What needs to be done: Please restate every entry exactly. Leave out the pictures.
### Supplied records ###
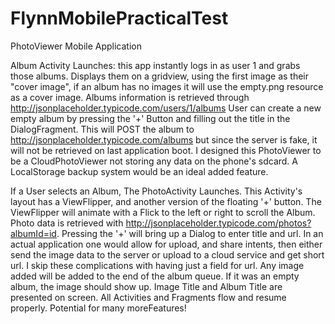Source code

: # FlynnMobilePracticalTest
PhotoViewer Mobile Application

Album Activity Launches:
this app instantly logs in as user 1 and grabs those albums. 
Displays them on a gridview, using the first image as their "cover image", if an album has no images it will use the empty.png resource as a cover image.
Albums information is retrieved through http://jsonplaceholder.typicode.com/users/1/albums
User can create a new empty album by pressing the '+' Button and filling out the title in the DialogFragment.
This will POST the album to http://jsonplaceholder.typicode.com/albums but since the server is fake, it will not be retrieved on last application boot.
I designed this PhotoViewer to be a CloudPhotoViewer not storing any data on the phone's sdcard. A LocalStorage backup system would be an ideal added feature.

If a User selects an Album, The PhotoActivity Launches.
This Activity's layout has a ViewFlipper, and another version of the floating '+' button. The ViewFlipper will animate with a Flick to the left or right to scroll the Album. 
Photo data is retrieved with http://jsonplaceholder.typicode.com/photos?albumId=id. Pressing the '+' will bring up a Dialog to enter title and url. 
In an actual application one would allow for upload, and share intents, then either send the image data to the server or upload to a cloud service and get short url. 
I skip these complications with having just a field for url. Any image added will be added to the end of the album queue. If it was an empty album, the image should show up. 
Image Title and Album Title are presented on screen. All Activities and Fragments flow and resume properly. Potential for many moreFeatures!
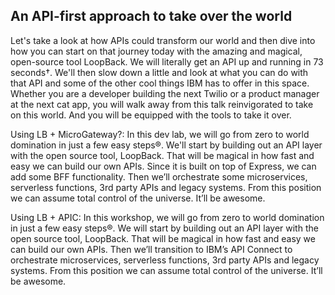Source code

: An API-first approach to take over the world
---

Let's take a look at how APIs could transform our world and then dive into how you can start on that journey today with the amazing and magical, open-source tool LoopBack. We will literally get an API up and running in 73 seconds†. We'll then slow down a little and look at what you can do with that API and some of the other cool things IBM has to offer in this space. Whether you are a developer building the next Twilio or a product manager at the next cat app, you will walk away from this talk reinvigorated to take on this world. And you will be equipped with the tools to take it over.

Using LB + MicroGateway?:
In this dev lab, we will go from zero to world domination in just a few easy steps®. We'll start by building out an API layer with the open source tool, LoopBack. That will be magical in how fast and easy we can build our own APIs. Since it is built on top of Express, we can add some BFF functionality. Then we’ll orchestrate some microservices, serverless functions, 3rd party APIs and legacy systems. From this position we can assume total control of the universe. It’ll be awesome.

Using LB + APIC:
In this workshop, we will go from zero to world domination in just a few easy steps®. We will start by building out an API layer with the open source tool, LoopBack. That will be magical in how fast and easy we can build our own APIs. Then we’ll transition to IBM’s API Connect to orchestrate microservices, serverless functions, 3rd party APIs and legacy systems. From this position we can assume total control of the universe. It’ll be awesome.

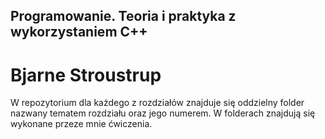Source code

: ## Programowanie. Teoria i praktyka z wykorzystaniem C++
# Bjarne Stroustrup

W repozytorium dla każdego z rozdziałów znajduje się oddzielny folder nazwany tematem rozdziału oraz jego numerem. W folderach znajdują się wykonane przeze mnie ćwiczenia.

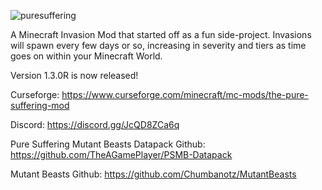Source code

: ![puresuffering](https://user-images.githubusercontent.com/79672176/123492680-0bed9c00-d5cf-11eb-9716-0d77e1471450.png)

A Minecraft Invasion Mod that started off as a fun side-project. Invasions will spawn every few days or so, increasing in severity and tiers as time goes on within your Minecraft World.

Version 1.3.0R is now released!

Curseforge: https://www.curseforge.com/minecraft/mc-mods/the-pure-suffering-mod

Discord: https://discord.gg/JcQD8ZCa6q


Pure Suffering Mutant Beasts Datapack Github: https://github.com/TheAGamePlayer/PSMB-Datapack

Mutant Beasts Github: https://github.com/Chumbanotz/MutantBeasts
###
Result of this exercise:
Source code

: # FlynnMobilePracticalTest
PhotoViewer Mobile Application

Album Activity Launches:
this app instantly logs in as user 1 and grabs those albums. 
Displays them on a gridview, using the first image as their "cover image", if an album has no images it will use the empty.png resource as a cover image.
Albums information is retrieved through http://jsonplaceholder.typicode.com/users/1/albums
User can create a new empty album by pressing the '+' Button and filling out the title in the DialogFragment.
This will POST the album to http://jsonplaceholder.typicode.com/albums but since the server is fake, it will not be retrieved on last application boot.
I designed this PhotoViewer to be a CloudPhotoViewer not storing any data on the phone's sdcard. A LocalStorage backup system would be an ideal added feature.

If a User selects an Album, The PhotoActivity Launches.
This Activity's layout has a ViewFlipper, and another version of the floating '+' button. The ViewFlipper will animate with a Flick to the left or right to scroll the Album. 
Photo data is retrieved with http://jsonplaceholder.typicode.com/photos?albumId=id. Pressing the '+' will bring up a Dialog to enter title and url. 
In an actual application one would allow for upload, and share intents, then either send the image data to the server or upload to a cloud service and get short url. 
I skip these complications with having just a field for url. Any image added will be added to the end of the album queue. If it was an empty album, the image should show up. 
Image Title and Album Title are presented on screen. All Activities and Fragments flow and resume properly. Potential for many moreFeatures!
Source code

: An API-first approach to take over the world
---

Let's take a look at how APIs could transform our world and then dive into how you can start on that journey today with the amazing and magical, open-source tool LoopBack. We will literally get an API up and running in 73 seconds†. We'll then slow down a little and look at what you can do with that API and some of the other cool things IBM has to offer in this space. Whether you are a developer building the next Twilio or a product manager at the next cat app, you will walk away from this talk reinvigorated to take on this world. And you will be equipped with the tools to take it over.

Using LB + MicroGateway?:
In this dev lab, we will go from zero to world domination in just a few easy steps®. We'll start by building out an API layer with the open source tool, LoopBack. That will be magical in how fast and easy we can build our own APIs. Since it is built on top of Express, we can add some BFF functionality. Then we’ll orchestrate some microservices, serverless functions, 3rd party APIs and legacy systems. From this position we can assume total control of the universe. It’ll be awesome.

Using LB + APIC:
In this workshop, we will go from zero to world domination in just a few easy steps®. We will start by building out an API layer with the open source tool, LoopBack. That will be magical in how fast and easy we can build our own APIs. Then we’ll transition to IBM’s API Connect to orchestrate microservices, serverless functions, 3rd party APIs and legacy systems. From this position we can assume total control of the universe. It’ll be awesome.

Source code

: ## Programowanie. Teoria i praktyka z wykorzystaniem C++
# Bjarne Stroustrup

W repozytorium dla każdego z rozdziałów znajduje się oddzielny folder nazwany tematem rozdziału oraz jego numerem. W folderach znajdują się wykonane przeze mnie ćwiczenia.

Source code

: ![puresuffering](https://user-images.githubusercontent.com/79672176/123492680-0bed9c00-d5cf-11eb-9716-0d77e1471450.png)

A Minecraft Invasion Mod that started off as a fun side-project. Invasions will spawn every few days or so, increasing in severity and tiers as time goes on within your Minecraft World.

Version 1.3.0R is now released!

Curseforge: https://www.curseforge.com/minecraft/mc-mods/the-pure-suffering-mod

Discord: https://discord.gg/JcQD8ZCa6q


Pure Suffering Mutant Beasts Datapack Github: https://github.com/TheAGamePlayer/PSMB-Datapack

Mutant Beasts Github: https://github.com/Chumbanotz/MutantBeasts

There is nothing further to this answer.